誰と一緒にいるのか気になって、いてもたってもいられない。


「母さん、兄さんは?」

「そろそろ帰って来るわよ。子供じゃないんだから、あなたがそんなにヤキモキしてどうするの」

ぴしゃりと一蹴されて、サスケは何も言い返せなくなる。

母の言うとおりだ。

「それにサスケ、あんまり兄さんて呼んじゃダメよ」

「分かってるよ」

兄は、外では姉ということになっている。

生まれつき不治の病を患い、一族の跡目を継ぐ重荷から解放させるために、男であるということを伏せて育てられた。

それだけなら何も女のふりをさせる必要はないが、うちはにあってこれだけの才覚に恵まれながら長男が当主の座を継がないのは名誉なことではない。

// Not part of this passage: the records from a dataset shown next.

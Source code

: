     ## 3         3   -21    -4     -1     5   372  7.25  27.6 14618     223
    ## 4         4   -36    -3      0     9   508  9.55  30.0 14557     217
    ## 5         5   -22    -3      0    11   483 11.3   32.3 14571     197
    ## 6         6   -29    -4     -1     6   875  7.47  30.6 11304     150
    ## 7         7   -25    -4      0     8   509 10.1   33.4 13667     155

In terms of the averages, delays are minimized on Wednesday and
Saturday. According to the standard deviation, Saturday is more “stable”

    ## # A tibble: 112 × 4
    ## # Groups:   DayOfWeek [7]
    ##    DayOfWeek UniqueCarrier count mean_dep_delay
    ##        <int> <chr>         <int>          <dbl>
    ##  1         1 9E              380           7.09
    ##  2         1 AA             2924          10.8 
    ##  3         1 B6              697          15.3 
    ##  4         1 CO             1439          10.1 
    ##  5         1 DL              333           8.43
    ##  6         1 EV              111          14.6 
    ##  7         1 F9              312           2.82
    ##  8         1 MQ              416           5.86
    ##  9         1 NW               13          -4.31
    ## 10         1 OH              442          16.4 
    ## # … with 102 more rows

忍術・幻術に優れたくノ一、ということに表向きはなっている。

不思議なことにそれほど不自由はない。

華奢で端正な容姿をしているし、性格も大人しくて優しい。

女と言われて違和感は全くない。

それに……

『姉』が兄である証拠も、もちろんある。

左胸が疼く。

サスケはため息をついて、イタチの部屋の襖を開けた。


自分の部屋のように落ち着く、大好きな兄の匂い。

今誰と一緒にいるか、サスケもよく分かっていた。

兄はもうすぐ結婚する。

いくら体が弱いからと言って、年頃の娘がいつまでも嫁にも行かず親元にいるのは自然なことではない。

しかもうちはの本家、世間体というものがある。

イタチは嫁入りという名目で家を追われるのだ。


 シスイが信用できる男であるということはサスケもよく知っている。

イタチ同様、子供の頃から実の弟のように可愛がってもらったし、フガクやミコトも認める温和で誠実な人柄。

家族以外で、イタチの内情を知っている唯一の存在。

兄を安心して任せられるのはこの人しかいないと思ってきた。

イタチがいつも使っている籐の寝椅子に横になってみる。

「兄さん…」

眼を閉じて、口の中で小さく唱える。




シスイさんと、もう……したのか……?




続きは胸の中で呟いた。

左胸以上に下半身が鈍く疼く。

寝椅子に染み込んだ甘い香りを吸い込んで下腹部に手をあてがう。

服の中へ滑り込ませると、情に滾るそれを握って解放した。

「…っ……」

慣れた手つきで構ってやると、サスケの手の中でそれはあっという間に隆起する。

敏感になった弱点を擦り上げて、先端はすぐに露にまみれた。

脳裏に浮かぶイタチのしなやかな肌、髪の香り、やわらかい唇…

次第に手の動きを早めて、狂おしい一瞬を目指す。

サスケが極楽へ上り詰める頃、玄関の引き戸の開く音がした。

ただいま、おかえりと、兄と母のやり取りが遠く聞こえる。

サスケはガバリと体を起して、慌てて衣服の乱れを直した。

今部屋を飛び出すのは逆に怪しい。

開き直って出迎えることに決めると、襖が静かに空いた。

「サスケ、ここにいたのか」

「ああ…おかえり、兄さん」

「ただいま」

必死に冷静を装って言うと、イタチはいつも通り優しい笑顔で答えた。

うまく笑えていたか、顔が引きつっていなかったか気になる。

「じゃ…邪魔したな」

「サスケ」

ボロが出る前に足早に立ち去ろうとしたら、呼び止められてしまった。

「シスイがお前にも会いたいって。今度は3人で食事に行こう」

「…ああ、分かった…」

チクリと胸が痛む。

兄の口からその名を聞いただけで。

婚約者なんだから当たり前のことなのに。

「…どうした?」

サスケの異変に気付いてイタチは心配そうに問いかける。

少しかがんで、いつの間にか自分の背を追い越してしまった弟の顔を覗き込んだ。

「!」

その拍子に両肩を掴まれて、イタチは驚いて体を後退させる。

それをサスケは強引に引き寄せ直した。

「…いい匂いだな」

イタチの艶やかな髪を指に絡めて、鼻先へ持ってくる。

任務中以外、外では髪を束ねず女性らしく下ろしたり飾ったりしていた。

本当は男なのに、その違和感が家族の前で露骨になるのはイタチにとってどうしても居心地が悪い。

イタチはサスケから目を逸らして、俯いて赤くなった。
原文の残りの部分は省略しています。